Чтение записных книжек Ерофеева 1960-х годов позволяет с абсолютной уверенностью утверждать, что тогда в нем не было ни малейшей наклонности к антисемитизму. В частности, Венедикт с омерзением заносил в свои блокноты сведения об уничтоженных нацистами евреях. А противопоставляя в 1966 году Антону Макаренко Януша Корчака, Ерофеев даже позволил себе те самые «хорошие» пафосные слова, которых обычно чурался: «Сторонники жестких методов и их ссылки на Макаренко: он-де „убеждал“ табуреткой по голове и тем завоевывал авторитет. Всем Макаренкам противостоит Януш Корчак, самая светлая личность из всех классиков педагогики. См. его путь с сотнями детей из Варшавы в газовые камеры Треблинки»
[555].
Однако многие страницы записных книжек Ерофеева 1970-х годов заполнены сомнительного свойства и качества шутками про евреев, а также длиннейшими списками советских евреев-композиторов и евреев-кинорежиссеров, так что у читателя почти неизбежно возникает впечатление определенной зацикленности Ерофеева на «еврейской теме»
[556]. На наш взгляд, в своем диагнозе был точен Марк Фрейдкин: стремившийся к абсолютной личной свободе Ерофеев на рубеже 1960–1970-х годов решил не идти на поводу у либералов-интеллигентов в том, что касалось отношения к евреям, а выработать собственную, независимую точку зрения, как обычно, занять позицию над схваткой. «Споры русских и евреев теперь, кто повинен в коммунистической революции, Бобчинский и Добчинский.
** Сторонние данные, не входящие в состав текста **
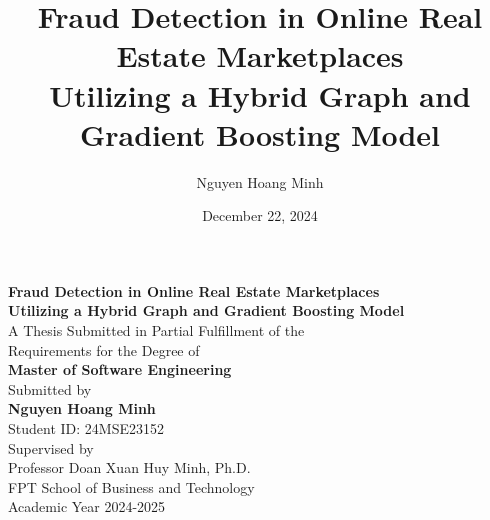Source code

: \documentclass[11pt,a4paper]{report}
\title{Fraud Detection in Online Real Estate Marketplaces\\Utilizing a Hybrid Graph and Gradient Boosting Model}
\author{Nguyen Hoang Minh}
\date{December 22, 2024}
\newcommand{\studentid}{24MSE23152}
\newcommand{\degreeprogram}{Master of Software Engineering}
\newcommand{\supervisor}{Professor Doan Xuan Huy Minh, Ph.D.}
\newcommand{\institution}{FPT School of Business and Technology}
\newcommand{\academicyear}{2024-2025}
\begin{document}
\begin{titlepage}
\centering
\vspace*{1.5cm}

{\fontsize{18}{22}\bfseries Fraud Detection in Online Real Estate Marketplaces}\\[0.4cm]
{\fontsize{18}{22}\bfseries Utilizing a Hybrid Graph and Gradient Boosting Model}\\[1.5cm]

{\fontsize{12}{14} A Thesis Submitted in Partial Fulfillment of the\\Requirements for the Degree of}\\[0.4cm]
{\fontsize{14}{18}\bfseries \degreeprogram}\\[1.2cm]

{\fontsize{12}{14} Submitted by}\\[0.3cm]
{\fontsize{14}{18}\bfseries Nguyen Hoang Minh}\\[0.2cm]
{\fontsize{11}{13.2} Student ID: \studentid}\\[1.2cm]

{\fontsize{12}{14} Supervised by}\\[0.3cm]
{\fontsize{13}{17} \supervisor}\\[1.2cm]

{\fontsize{12}{14} \institution}\\[0.2cm]
{\fontsize{12}{14} Academic Year \academicyear}\\[1cm]

\vfill

\end{titlepage}

\newpage
\end{document}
Сравнить», — иронически, как посторонний, отметил он в записной книжке 1973 года
[557]. Уже в 1990-м, последнем году своей жизни на возмущенный вопрос Натальи Шмельковой, зачем же он дружит со Светланой Мельниковой, Ерофеев ответил: «А я сижу и тихонько наблюдаю… и потом, в свое время она сделала для меня что-то хорошее»
[558].
Весьма характерно, что свое эссе о Василии Розанове Ерофеев, почти буквалистски следуя логике поведения героя этого эссе
[559], предполагал напечатать не только в националистическом «Вече», но и в сионистском журнале, издававшемся Виктором Яхотом и Александром Воронелем (если, конечно, поверить не всегда достоверным воспоминаниям Нины Воронель
[560]). «Эссе это Ерофеев подарил нашему журналу „Евреи в СССР“ 28 декабря 1973 года, — пишет мемуаристка, — сам его принес нам домой и положил на стол, где уже была приготовлена выпивка. А выпив соответствующее количество спиртного, стал нам это эссе читать вслух красивым бархатным голосом, который всегда появлялся у него после принятия соответствующего количества спиртного. Мы с восторгом слушали и твердо решили в журнале напечатать, но вскоре во время обыска наши личные ангелы-хранители из КГБ, Володя и Вадя, конфисковали его вместе с другими материалами журнала. И оно кануло в небытие, так как Веня утверждал, что отдал нам единственный экземпляр»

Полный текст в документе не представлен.